The whole listing below needs to be duplicated exactly, pictures aside.

=== Begin Enclosure ===

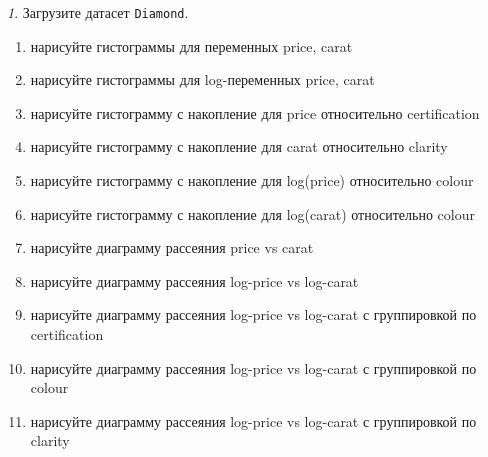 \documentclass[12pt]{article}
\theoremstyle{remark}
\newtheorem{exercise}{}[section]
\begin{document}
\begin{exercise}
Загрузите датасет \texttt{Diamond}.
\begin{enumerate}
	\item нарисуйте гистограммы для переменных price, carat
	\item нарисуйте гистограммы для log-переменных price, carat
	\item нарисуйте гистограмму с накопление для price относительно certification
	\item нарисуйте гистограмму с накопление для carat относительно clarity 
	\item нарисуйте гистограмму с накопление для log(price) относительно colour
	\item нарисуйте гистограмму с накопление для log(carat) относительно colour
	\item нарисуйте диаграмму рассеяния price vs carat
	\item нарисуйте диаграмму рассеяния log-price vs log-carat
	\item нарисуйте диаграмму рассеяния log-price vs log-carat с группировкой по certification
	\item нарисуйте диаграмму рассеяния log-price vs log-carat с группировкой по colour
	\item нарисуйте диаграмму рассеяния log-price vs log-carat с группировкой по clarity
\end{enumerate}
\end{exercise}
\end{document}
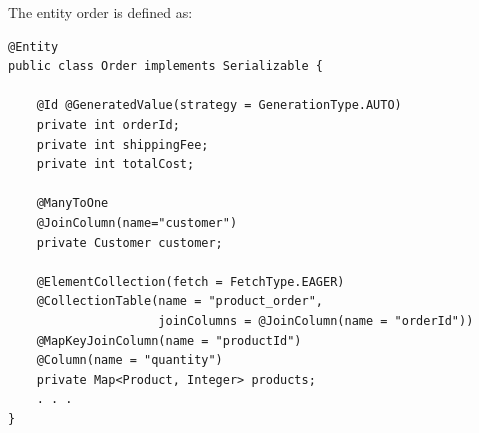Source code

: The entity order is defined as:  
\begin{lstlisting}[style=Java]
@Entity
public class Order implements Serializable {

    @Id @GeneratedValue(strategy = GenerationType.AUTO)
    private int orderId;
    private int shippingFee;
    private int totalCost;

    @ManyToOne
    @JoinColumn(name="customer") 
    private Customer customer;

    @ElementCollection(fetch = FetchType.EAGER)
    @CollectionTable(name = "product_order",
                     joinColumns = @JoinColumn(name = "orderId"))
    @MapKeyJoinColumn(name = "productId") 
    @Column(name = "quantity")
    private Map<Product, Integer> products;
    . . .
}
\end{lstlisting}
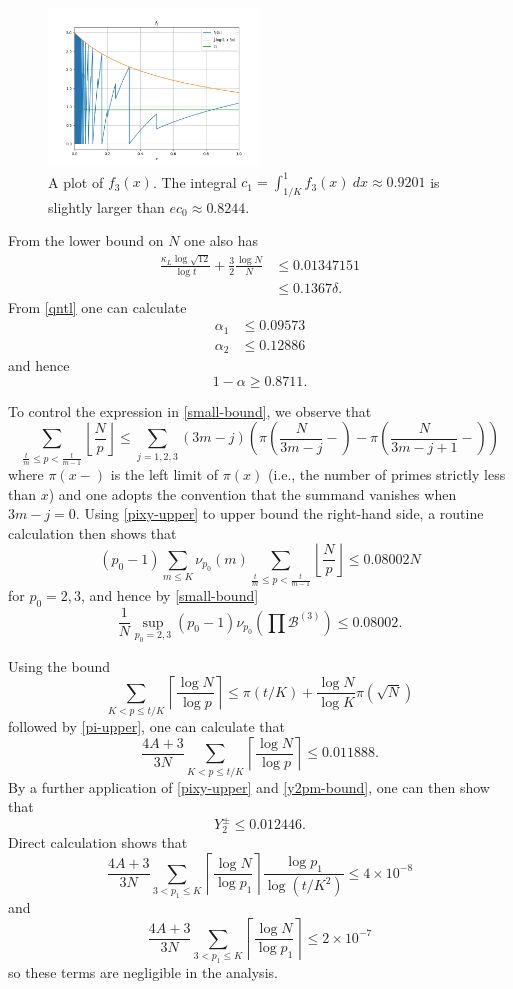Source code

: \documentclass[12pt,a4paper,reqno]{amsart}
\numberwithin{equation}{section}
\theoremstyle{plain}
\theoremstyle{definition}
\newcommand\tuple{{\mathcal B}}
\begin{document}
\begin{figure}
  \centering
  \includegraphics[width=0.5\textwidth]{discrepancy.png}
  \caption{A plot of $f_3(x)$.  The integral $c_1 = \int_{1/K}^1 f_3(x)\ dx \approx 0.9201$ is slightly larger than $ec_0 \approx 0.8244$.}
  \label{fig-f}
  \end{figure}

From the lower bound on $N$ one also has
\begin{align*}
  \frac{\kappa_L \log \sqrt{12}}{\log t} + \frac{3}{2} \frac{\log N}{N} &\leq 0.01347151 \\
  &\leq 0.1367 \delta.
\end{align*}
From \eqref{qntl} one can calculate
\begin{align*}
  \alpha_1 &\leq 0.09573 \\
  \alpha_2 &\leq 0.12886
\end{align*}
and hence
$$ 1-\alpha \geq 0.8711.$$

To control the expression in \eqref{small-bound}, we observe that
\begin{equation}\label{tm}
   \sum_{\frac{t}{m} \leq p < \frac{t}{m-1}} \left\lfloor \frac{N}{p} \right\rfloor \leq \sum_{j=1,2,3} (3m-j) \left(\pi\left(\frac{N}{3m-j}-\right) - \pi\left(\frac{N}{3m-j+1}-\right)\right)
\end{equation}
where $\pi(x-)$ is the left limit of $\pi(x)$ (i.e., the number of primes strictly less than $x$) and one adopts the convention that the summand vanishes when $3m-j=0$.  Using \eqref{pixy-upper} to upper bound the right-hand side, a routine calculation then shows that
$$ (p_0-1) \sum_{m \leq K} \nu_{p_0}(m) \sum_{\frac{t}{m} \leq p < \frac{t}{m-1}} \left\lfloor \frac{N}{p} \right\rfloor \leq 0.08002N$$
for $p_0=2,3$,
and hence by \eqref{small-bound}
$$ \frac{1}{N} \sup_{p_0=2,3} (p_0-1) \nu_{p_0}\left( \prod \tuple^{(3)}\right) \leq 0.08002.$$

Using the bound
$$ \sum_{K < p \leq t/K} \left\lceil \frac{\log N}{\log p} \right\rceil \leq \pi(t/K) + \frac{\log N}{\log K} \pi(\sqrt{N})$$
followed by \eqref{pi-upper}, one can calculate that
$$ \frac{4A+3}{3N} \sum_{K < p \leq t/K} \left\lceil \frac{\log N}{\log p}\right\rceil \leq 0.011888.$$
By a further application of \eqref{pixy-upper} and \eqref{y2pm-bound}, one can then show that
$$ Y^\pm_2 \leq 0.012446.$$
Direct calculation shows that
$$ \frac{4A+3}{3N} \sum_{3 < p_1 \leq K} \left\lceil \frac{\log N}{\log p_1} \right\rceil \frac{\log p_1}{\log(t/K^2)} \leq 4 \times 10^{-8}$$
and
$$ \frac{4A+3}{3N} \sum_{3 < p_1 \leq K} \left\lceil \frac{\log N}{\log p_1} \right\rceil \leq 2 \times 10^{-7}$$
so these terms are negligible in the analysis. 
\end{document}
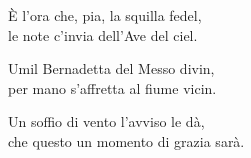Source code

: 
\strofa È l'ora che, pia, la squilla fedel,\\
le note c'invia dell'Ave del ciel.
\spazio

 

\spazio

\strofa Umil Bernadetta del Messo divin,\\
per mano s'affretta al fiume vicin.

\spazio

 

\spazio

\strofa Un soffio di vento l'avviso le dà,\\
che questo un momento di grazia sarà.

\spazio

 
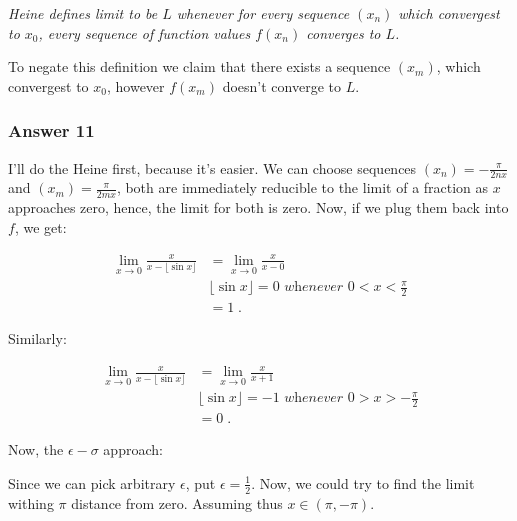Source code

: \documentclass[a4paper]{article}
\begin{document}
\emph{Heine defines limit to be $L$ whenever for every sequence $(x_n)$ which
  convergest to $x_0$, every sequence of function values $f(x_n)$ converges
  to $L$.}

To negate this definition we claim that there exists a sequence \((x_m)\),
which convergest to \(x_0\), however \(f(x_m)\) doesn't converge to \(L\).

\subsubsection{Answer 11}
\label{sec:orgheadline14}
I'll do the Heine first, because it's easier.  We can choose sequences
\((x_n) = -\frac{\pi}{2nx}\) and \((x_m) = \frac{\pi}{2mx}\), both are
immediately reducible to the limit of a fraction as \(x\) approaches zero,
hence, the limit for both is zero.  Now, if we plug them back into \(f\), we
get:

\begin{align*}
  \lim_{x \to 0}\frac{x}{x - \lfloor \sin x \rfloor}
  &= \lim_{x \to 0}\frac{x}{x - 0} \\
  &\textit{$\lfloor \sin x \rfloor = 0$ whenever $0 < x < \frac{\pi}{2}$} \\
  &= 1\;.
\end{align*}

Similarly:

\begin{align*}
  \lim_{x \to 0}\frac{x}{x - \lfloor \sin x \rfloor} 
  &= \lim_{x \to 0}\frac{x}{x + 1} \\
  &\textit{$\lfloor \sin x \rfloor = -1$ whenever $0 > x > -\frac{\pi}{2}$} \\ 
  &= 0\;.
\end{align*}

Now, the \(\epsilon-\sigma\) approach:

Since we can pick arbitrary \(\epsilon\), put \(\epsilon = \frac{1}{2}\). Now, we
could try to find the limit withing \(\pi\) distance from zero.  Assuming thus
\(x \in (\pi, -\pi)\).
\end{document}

=== End Enclosure ===

(ANSWER TO THE EXERCISE)
 \documentclass[12pt]{article}
\theoremstyle{remark}
\newtheorem{exercise}{}[section]
\begin{document}
\begin{exercise}
Загрузите датасет \texttt{Diamond}.
\begin{enumerate}
	\item нарисуйте гистограммы для переменных price, carat
	\item нарисуйте гистограммы для log-переменных price, carat
	\item нарисуйте гистограмму с накопление для price относительно certification
	\item нарисуйте гистограмму с накопление для carat относительно clarity 
	\item нарисуйте гистограмму с накопление для log(price) относительно colour
	\item нарисуйте гистограмму с накопление для log(carat) относительно colour
	\item нарисуйте диаграмму рассеяния price vs carat
	\item нарисуйте диаграмму рассеяния log-price vs log-carat
	\item нарисуйте диаграмму рассеяния log-price vs log-carat с группировкой по certification
	\item нарисуйте диаграмму рассеяния log-price vs log-carat с группировкой по colour
	\item нарисуйте диаграмму рассеяния log-price vs log-carat с группировкой по clarity
\end{enumerate}
\end{exercise}
\end{document}
Source code

: The entity order is defined as:  
\begin{lstlisting}[style=Java]
@Entity
public class Order implements Serializable {

    @Id @GeneratedValue(strategy = GenerationType.AUTO)
    private int orderId;
    private int shippingFee;
    private int totalCost;

    @ManyToOne
    @JoinColumn(name="customer") 
    private Customer customer;

    @ElementCollection(fetch = FetchType.EAGER)
    @CollectionTable(name = "product_order",
                     joinColumns = @JoinColumn(name = "orderId"))
    @MapKeyJoinColumn(name = "productId") 
    @Column(name = "quantity")
    private Map<Product, Integer> products;
    . . .
}
\end{lstlisting}
Source code

: \documentclass[12pt,a4paper,reqno]{amsart}
\numberwithin{equation}{section}
\theoremstyle{plain}
\theoremstyle{definition}
\newcommand\tuple{{\mathcal B}}
\begin{document}
\begin{figure}
  \centering
  \includegraphics[width=0.5\textwidth]{discrepancy.png}
  \caption{A plot of $f_3(x)$.  The integral $c_1 = \int_{1/K}^1 f_3(x)\ dx \approx 0.9201$ is slightly larger than $ec_0 \approx 0.8244$.}
  \label{fig-f}
  \end{figure}

From the lower bound on $N$ one also has
\begin{align*}
  \frac{\kappa_L \log \sqrt{12}}{\log t} + \frac{3}{2} \frac{\log N}{N} &\leq 0.01347151 \\
  &\leq 0.1367 \delta.
\end{align*}
From \eqref{qntl} one can calculate
\begin{align*}
  \alpha_1 &\leq 0.09573 \\
  \alpha_2 &\leq 0.12886
\end{align*}
and hence
$$ 1-\alpha \geq 0.8711.$$

To control the expression in \eqref{small-bound}, we observe that
\begin{equation}\label{tm}
   \sum_{\frac{t}{m} \leq p < \frac{t}{m-1}} \left\lfloor \frac{N}{p} \right\rfloor \leq \sum_{j=1,2,3} (3m-j) \left(\pi\left(\frac{N}{3m-j}-\right) - \pi\left(\frac{N}{3m-j+1}-\right)\right)
\end{equation}
where $\pi(x-)$ is the left limit of $\pi(x)$ (i.e., the number of primes strictly less than $x$) and one adopts the convention that the summand vanishes when $3m-j=0$.  Using \eqref{pixy-upper} to upper bound the right-hand side, a routine calculation then shows that
$$ (p_0-1) \sum_{m \leq K} \nu_{p_0}(m) \sum_{\frac{t}{m} \leq p < \frac{t}{m-1}} \left\lfloor \frac{N}{p} \right\rfloor \leq 0.08002N$$
for $p_0=2,3$,
and hence by \eqref{small-bound}
$$ \frac{1}{N} \sup_{p_0=2,3} (p_0-1) \nu_{p_0}\left( \prod \tuple^{(3)}\right) \leq 0.08002.$$

Using the bound
$$ \sum_{K < p \leq t/K} \left\lceil \frac{\log N}{\log p} \right\rceil \leq \pi(t/K) + \frac{\log N}{\log K} \pi(\sqrt{N})$$
followed by \eqref{pi-upper}, one can calculate that
$$ \frac{4A+3}{3N} \sum_{K < p \leq t/K} \left\lceil \frac{\log N}{\log p}\right\rceil \leq 0.011888.$$
By a further application of \eqref{pixy-upper} and \eqref{y2pm-bound}, one can then show that
$$ Y^\pm_2 \leq 0.012446.$$
Direct calculation shows that
$$ \frac{4A+3}{3N} \sum_{3 < p_1 \leq K} \left\lceil \frac{\log N}{\log p_1} \right\rceil \frac{\log p_1}{\log(t/K^2)} \leq 4 \times 10^{-8}$$
and
$$ \frac{4A+3}{3N} \sum_{3 < p_1 \leq K} \left\lceil \frac{\log N}{\log p_1} \right\rceil \leq 2 \times 10^{-7}$$
so these terms are negligible in the analysis. 
\end{document}
Source code

: 
\strofa È l'ora che, pia, la squilla fedel,\\
le note c'invia dell'Ave del ciel.
\spazio

 

\spazio

\strofa Umil Bernadetta del Messo divin,\\
per mano s'affretta al fiume vicin.

\spazio

 

\spazio

\strofa Un soffio di vento l'avviso le dà,\\
che questo un momento di grazia sarà.

\spazio

 
Source code

: \documentclass[a4paper]{article}
\begin{document}
\emph{Heine defines limit to be $L$ whenever for every sequence $(x_n)$ which
  convergest to $x_0$, every sequence of function values $f(x_n)$ converges
  to $L$.}

To negate this definition we claim that there exists a sequence \((x_m)\),
which convergest to \(x_0\), however \(f(x_m)\) doesn't converge to \(L\).

\subsubsection{Answer 11}
\label{sec:orgheadline14}
I'll do the Heine first, because it's easier.  We can choose sequences
\((x_n) = -\frac{\pi}{2nx}\) and \((x_m) = \frac{\pi}{2mx}\), both are
immediately reducible to the limit of a fraction as \(x\) approaches zero,
hence, the limit for both is zero.  Now, if we plug them back into \(f\), we
get:

\begin{align*}
  \lim_{x \to 0}\frac{x}{x - \lfloor \sin x \rfloor}
  &= \lim_{x \to 0}\frac{x}{x - 0} \\
  &\textit{$\lfloor \sin x \rfloor = 0$ whenever $0 < x < \frac{\pi}{2}$} \\
  &= 1\;.
\end{align*}

Similarly:

\begin{align*}
  \lim_{x \to 0}\frac{x}{x - \lfloor \sin x \rfloor} 
  &= \lim_{x \to 0}\frac{x}{x + 1} \\
  &\textit{$\lfloor \sin x \rfloor = -1$ whenever $0 > x > -\frac{\pi}{2}$} \\ 
  &= 0\;.
\end{align*}

Now, the \(\epsilon-\sigma\) approach:

Since we can pick arbitrary \(\epsilon\), put \(\epsilon = \frac{1}{2}\). Now, we
could try to find the limit withing \(\pi\) distance from zero.  Assuming thus
\(x \in (\pi, -\pi)\).
\end{document}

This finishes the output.